Researchers at Florida Atlantic University and the University of Mississippi recently published research showing that blockchains with “complete” blocks (especially when there are transaction queues) appear to have additional protections against nefarious actors, money launderers, and potential fraudsters layer.
The team’s paper is called “Bitcoin Block Size, Custody Security, and Price.” deep dive Mt. Gox crash and other incidents of cryptocurrencies being stolen from cryptocurrency exchanges.
The premise of the study is that perpetrators of illegal activities want to complete money laundering transactions as quickly as possible.
According to the paper:
“This investigation is driven by the intuition that the closer the block size is to the limit, the more likely it is that the next transaction will be published on a later block rather than the latest block. When these cybercriminals When elements disrupt cryptocurrency exchanges or ‘shut down’ exchanges that operate fraudulently, they want to quickly launder stolen Bitcoins.”
The researchers tested their hypothesis by using historical Bitcoin blockchain data and cryptocurrency exchange “fraud reports.” Using a sample period from 2010 to 2021, they created a “completeness” score for the block to use in evaluating the data.
After creating the benchmark, the team analyzed historical data for two specific metrics: how much block fill contributes to Bitcoin (BTC) price, and how much block fill serves as a deterrent to bad actors.

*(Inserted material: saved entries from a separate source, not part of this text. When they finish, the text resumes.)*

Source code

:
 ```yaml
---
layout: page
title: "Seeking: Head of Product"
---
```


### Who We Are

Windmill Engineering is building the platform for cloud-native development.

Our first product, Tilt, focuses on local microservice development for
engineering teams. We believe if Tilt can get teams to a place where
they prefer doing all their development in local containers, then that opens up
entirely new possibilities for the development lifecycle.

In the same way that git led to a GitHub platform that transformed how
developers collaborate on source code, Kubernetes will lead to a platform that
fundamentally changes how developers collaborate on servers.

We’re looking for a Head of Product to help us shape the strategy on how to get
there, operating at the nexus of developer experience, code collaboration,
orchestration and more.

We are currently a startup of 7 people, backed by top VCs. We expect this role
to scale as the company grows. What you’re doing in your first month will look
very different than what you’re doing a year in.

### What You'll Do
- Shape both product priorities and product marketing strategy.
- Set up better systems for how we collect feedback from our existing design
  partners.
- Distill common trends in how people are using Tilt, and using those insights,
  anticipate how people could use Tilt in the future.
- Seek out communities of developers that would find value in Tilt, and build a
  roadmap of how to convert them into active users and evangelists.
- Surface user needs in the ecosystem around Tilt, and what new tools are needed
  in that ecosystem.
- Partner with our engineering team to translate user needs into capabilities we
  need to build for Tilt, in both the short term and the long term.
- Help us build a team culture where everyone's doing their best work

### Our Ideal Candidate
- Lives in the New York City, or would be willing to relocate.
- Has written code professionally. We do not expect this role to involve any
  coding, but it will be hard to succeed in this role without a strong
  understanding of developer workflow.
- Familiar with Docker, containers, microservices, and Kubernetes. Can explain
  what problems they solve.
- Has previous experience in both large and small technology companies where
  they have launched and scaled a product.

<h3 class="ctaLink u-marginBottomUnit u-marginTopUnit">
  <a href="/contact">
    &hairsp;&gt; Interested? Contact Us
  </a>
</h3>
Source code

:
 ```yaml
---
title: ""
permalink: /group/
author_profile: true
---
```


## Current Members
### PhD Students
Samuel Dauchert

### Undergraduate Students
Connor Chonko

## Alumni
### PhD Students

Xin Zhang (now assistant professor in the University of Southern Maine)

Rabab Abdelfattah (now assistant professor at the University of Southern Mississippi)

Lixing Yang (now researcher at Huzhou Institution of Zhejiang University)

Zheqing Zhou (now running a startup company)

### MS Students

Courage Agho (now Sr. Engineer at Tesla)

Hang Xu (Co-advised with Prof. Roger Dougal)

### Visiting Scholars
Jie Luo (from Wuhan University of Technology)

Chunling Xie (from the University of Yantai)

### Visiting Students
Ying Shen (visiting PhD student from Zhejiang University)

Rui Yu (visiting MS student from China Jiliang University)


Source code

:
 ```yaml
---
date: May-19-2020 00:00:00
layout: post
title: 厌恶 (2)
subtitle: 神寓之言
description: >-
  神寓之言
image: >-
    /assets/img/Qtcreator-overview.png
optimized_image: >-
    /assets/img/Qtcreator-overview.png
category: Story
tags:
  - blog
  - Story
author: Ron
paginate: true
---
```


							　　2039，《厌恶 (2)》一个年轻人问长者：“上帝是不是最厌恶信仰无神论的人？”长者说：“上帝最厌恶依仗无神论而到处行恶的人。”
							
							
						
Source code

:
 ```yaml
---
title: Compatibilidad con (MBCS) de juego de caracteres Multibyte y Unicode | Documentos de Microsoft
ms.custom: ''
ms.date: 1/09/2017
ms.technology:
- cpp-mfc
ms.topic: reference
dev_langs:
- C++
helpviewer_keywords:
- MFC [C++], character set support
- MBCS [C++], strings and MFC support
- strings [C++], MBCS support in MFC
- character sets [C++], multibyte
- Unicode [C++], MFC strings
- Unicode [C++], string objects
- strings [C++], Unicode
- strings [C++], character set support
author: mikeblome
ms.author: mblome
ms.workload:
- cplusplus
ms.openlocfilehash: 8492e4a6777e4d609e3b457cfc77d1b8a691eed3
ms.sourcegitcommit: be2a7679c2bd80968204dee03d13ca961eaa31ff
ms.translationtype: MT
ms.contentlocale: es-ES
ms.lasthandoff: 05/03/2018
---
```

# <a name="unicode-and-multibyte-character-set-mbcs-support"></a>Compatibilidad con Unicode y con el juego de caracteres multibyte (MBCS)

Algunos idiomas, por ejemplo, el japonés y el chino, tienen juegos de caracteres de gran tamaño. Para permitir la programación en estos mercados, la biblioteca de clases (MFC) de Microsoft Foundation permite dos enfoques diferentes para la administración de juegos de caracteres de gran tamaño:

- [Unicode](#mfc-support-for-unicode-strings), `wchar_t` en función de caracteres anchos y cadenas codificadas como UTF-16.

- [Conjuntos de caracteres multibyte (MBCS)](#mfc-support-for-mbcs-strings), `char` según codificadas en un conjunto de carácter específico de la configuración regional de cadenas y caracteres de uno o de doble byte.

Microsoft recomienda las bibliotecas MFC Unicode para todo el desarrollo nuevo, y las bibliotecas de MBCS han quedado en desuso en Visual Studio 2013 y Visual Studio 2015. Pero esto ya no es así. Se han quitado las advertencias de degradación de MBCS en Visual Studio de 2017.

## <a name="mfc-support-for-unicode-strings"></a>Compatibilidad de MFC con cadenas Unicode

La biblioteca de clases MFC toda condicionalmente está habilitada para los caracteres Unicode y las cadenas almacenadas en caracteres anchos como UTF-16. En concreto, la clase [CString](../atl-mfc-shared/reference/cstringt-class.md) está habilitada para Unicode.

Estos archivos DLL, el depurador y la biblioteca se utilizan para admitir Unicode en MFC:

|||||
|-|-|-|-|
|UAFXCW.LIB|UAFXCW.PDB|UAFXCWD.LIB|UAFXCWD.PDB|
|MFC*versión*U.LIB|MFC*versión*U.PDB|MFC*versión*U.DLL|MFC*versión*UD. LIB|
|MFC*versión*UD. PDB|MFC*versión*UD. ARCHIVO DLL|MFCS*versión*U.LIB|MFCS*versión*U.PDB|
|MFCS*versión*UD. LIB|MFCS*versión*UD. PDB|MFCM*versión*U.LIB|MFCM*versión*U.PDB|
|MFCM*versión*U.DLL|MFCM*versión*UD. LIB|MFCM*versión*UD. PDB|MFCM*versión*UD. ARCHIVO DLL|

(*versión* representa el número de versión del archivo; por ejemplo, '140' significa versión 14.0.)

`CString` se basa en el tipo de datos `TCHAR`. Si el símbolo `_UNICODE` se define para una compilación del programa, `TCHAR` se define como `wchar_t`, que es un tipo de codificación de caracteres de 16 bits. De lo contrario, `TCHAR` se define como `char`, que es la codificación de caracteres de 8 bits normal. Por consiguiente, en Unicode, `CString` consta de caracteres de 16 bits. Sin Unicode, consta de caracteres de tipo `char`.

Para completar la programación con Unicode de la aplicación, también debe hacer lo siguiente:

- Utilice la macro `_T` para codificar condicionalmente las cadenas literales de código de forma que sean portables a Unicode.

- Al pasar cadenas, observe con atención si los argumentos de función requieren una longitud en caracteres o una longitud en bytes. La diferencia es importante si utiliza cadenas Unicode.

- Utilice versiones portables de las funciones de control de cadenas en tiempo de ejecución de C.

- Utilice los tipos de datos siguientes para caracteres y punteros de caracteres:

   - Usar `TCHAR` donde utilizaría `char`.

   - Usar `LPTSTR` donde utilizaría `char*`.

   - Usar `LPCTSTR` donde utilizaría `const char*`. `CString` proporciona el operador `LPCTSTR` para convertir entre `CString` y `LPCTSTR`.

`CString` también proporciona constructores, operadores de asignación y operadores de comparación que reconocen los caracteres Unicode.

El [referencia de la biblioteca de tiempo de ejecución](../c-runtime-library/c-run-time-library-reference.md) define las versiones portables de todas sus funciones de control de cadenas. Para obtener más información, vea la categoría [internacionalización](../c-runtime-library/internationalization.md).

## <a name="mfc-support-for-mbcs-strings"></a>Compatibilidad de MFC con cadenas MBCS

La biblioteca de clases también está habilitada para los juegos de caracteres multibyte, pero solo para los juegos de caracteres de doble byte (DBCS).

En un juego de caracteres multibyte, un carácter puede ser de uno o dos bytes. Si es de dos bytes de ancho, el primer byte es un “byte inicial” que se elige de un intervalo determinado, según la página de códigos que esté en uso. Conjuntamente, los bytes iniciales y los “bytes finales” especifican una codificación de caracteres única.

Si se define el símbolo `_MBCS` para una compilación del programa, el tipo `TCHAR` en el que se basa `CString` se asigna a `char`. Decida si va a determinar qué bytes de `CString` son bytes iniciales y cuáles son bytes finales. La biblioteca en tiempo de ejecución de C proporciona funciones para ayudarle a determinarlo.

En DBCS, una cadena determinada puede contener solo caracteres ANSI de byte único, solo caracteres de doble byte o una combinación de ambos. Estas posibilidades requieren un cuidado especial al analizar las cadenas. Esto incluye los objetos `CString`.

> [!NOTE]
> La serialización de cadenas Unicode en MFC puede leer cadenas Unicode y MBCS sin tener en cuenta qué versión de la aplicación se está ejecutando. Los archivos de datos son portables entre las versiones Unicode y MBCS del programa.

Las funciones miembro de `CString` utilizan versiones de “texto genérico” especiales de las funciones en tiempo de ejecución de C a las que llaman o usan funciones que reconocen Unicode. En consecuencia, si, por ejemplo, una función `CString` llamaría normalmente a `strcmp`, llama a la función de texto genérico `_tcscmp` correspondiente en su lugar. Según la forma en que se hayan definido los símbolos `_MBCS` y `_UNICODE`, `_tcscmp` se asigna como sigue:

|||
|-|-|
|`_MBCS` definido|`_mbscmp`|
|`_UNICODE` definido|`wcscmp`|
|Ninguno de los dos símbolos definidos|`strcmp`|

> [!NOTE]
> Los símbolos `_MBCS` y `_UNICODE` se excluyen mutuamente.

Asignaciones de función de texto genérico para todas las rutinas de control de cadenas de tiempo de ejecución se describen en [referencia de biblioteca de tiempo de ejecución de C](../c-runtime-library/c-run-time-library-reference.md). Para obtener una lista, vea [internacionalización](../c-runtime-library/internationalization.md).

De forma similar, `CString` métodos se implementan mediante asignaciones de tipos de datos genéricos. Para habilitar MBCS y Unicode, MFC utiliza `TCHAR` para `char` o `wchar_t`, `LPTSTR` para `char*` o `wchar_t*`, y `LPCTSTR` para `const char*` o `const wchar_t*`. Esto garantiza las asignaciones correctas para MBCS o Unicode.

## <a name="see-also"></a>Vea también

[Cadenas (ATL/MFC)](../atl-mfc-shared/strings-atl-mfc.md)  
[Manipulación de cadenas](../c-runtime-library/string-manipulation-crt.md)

According to the paper, their assessment confirmed the team’s hypothesis that “full Bitcoin blocks act as a deterrent to hackers and scammers because they signal congestion.” They also concluded that complete blocks Blocks “also mark increases in network security reflected in the price,” thus fulfilling their second hypothesis that block completeness affects Bitcoin price.
According to the team’s findings, block fill levels were 20% lower compared to an “average day” when a cryptocurrency leak or fraud event occurred.